Water saturation is a vital parameter in hydrocarbon saturation and reserve estimation. Water saturation in shaly sandstone formations is a complex and difficult task due to the complexity, heterogeneity nature of shale, and shale distributions in the reservoir. So, several models have been proposed to determine water saturation in shaly sandstone formations which may lead to either overestimation or underestimation of water saturation and hence inaccurate hydrocarbon estimation.



Using solely qualitative techniques to interpret and detect different shale habitats could be deceptive and give discrepancy results even between different crossplots techniques.



Unlike other methods which depend on qualitative techniques to determine shale distribution types and accordingly an appropriate water saturation model has been selected to apply, this method uses a robust procedure to determine shale distribution types based on the novel volumetric method, which gives the accurate shale distribution types, hence more accurate and reliable estimation of water saturation than other methods or approaches.



A comparative study using statistical correlation and logs display in case of two field applications show that applying solely water saturation shale model over the entire reservoir can lead to drastically erroneous and even unrealistic results in water saturation calculations.



A new proposed model for water saturation in laminated shaly sand reservoirs gives satisfactory results, and is taken care of one of the pitfalls of LSSA interpretation model.
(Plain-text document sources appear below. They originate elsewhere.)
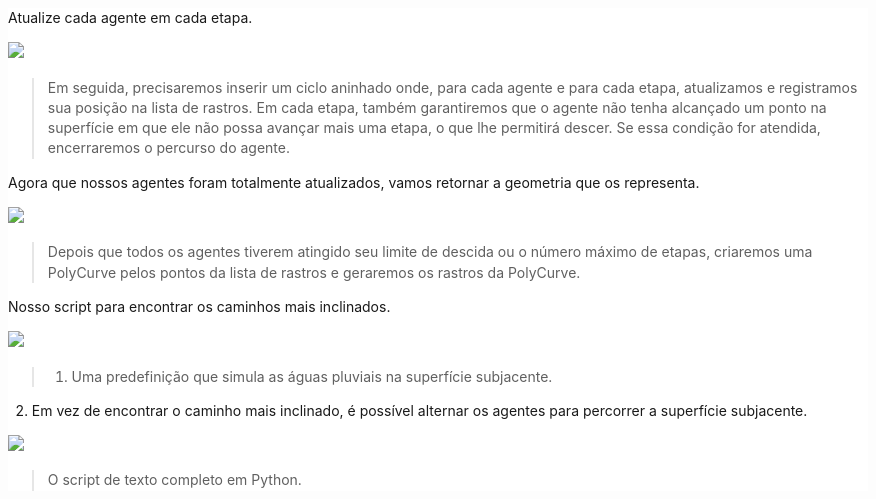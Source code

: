 Atualize cada agente em cada etapa.

![](../12_Best-Practice/images/13-1/gd06.jpg)

> Em seguida, precisaremos inserir um ciclo aninhado onde, para cada agente e para cada etapa, atualizamos e registramos sua posição na lista de rastros. Em cada etapa, também garantiremos que o agente não tenha alcançado um ponto na superfície em que ele não possa avançar mais uma etapa, o que lhe permitirá descer. Se essa condição for atendida, encerraremos o percurso do agente.

Agora que nossos agentes foram totalmente atualizados, vamos retornar a geometria que os representa.

![](../12_Best-Practice/images/13-1/gd07.jpg)

> Depois que todos os agentes tiverem atingido seu limite de descida ou o número máximo de etapas, criaremos uma PolyCurve pelos pontos da lista de rastros e geraremos os rastros da PolyCurve.

Nosso script para encontrar os caminhos mais inclinados.

![](../12_Best-Practice/images/13-1/gd07-02.jpg)

> 1. Uma predefinição que simula as águas pluviais na superfície subjacente.
2. Em vez de encontrar o caminho mais inclinado, é possível alternar os agentes para percorrer a superfície subjacente.

![](../12_Best-Practice/images/13-1/gd08.jpg)

> O script de texto completo em Python.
Despite the limitations of this model, it adds a valuable contribution to LSSA interpretation model, and guides the petrophysicists where and when to use LSSA interpretation model more accurately.



The application of the attained results of this robust method can lead to accurate water saturation, reserve estimation, improve Net to Gross calculations, and better net pay detection, and hence a valuable improvement in the formation evaluation techniques and well logging analyses.